The task | Can you print the data exactly and leave out each image?
(Beginning of Excerpted records)
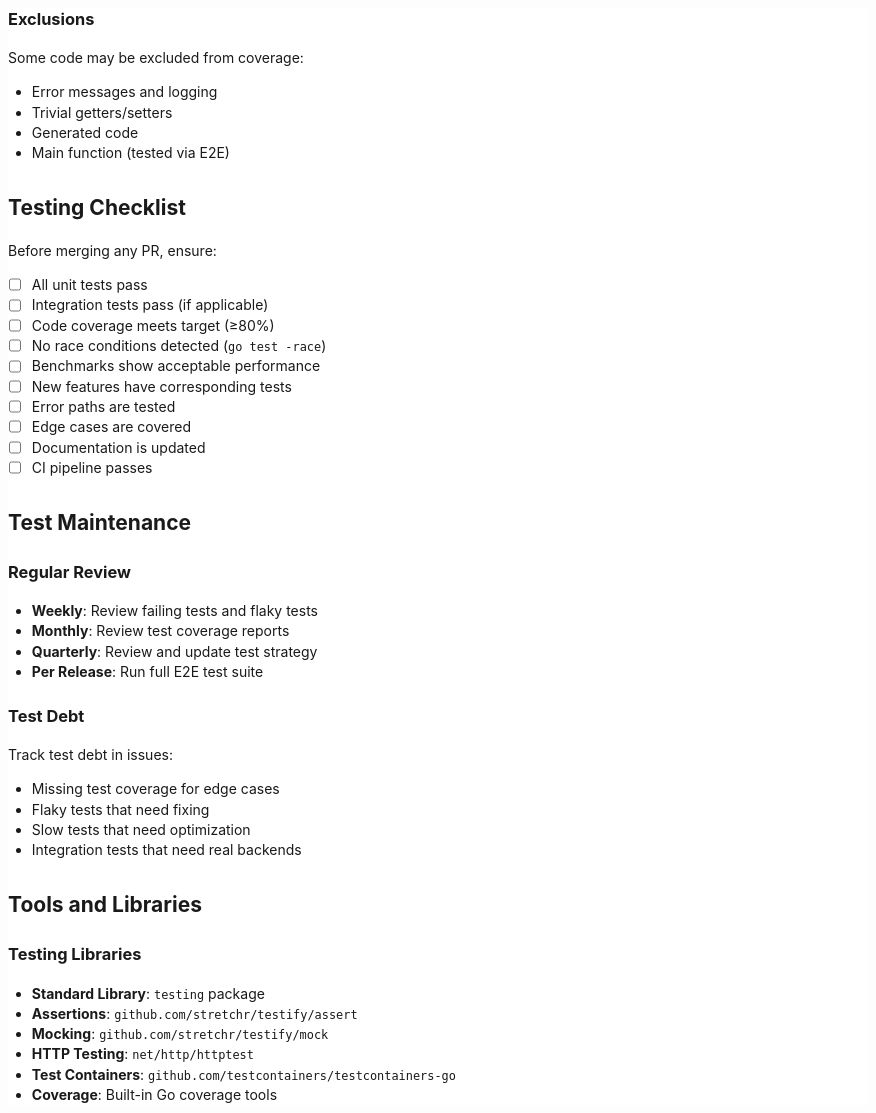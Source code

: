 ### Exclusions

Some code may be excluded from coverage:
- Error messages and logging
- Trivial getters/setters
- Generated code
- Main function (tested via E2E)

## Testing Checklist

Before merging any PR, ensure:

- [ ] All unit tests pass
- [ ] Integration tests pass (if applicable)
- [ ] Code coverage meets target (≥80%)
- [ ] No race conditions detected (`go test -race`)
- [ ] Benchmarks show acceptable performance
- [ ] New features have corresponding tests
- [ ] Error paths are tested
- [ ] Edge cases are covered
- [ ] Documentation is updated
- [ ] CI pipeline passes

## Test Maintenance

### Regular Review

- **Weekly**: Review failing tests and flaky tests
- **Monthly**: Review test coverage reports
- **Quarterly**: Review and update test strategy
- **Per Release**: Run full E2E test suite

### Test Debt

Track test debt in issues:
- Missing test coverage for edge cases
- Flaky tests that need fixing
- Slow tests that need optimization
- Integration tests that need real backends

## Tools and Libraries

### Testing Libraries

- **Standard Library**: `testing` package
- **Assertions**: `github.com/stretchr/testify/assert`
- **Mocking**: `github.com/stretchr/testify/mock`
- **HTTP Testing**: `net/http/httptest`
- **Test Containers**: `github.com/testcontainers/testcontainers-go`
- **Coverage**: Built-in Go coverage tools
(End of Excerpted records)
Written answer |
Source code

: ### Exclusions

Some code may be excluded from coverage:
- Error messages and logging
- Trivial getters/setters
- Generated code
- Main function (tested via E2E)

## Testing Checklist

Before merging any PR, ensure:

- [ ] All unit tests pass
- [ ] Integration tests pass (if applicable)
- [ ] Code coverage meets target (≥80%)
- [ ] No race conditions detected (`go test -race`)
- [ ] Benchmarks show acceptable performance
- [ ] New features have corresponding tests
- [ ] Error paths are tested
- [ ] Edge cases are covered
- [ ] Documentation is updated
- [ ] CI pipeline passes

## Test Maintenance

### Regular Review

- **Weekly**: Review failing tests and flaky tests
- **Monthly**: Review test coverage reports
- **Quarterly**: Review and update test strategy
- **Per Release**: Run full E2E test suite

### Test Debt

Track test debt in issues:
- Missing test coverage for edge cases
- Flaky tests that need fixing
- Slow tests that need optimization
- Integration tests that need real backends

## Tools and Libraries

### Testing Libraries

- **Standard Library**: `testing` package
- **Assertions**: `github.com/stretchr/testify/assert`
- **Mocking**: `github.com/stretchr/testify/mock`
- **HTTP Testing**: `net/http/httptest`
- **Test Containers**: `github.com/testcontainers/testcontainers-go`
- **Coverage**: Built-in Go coverage tools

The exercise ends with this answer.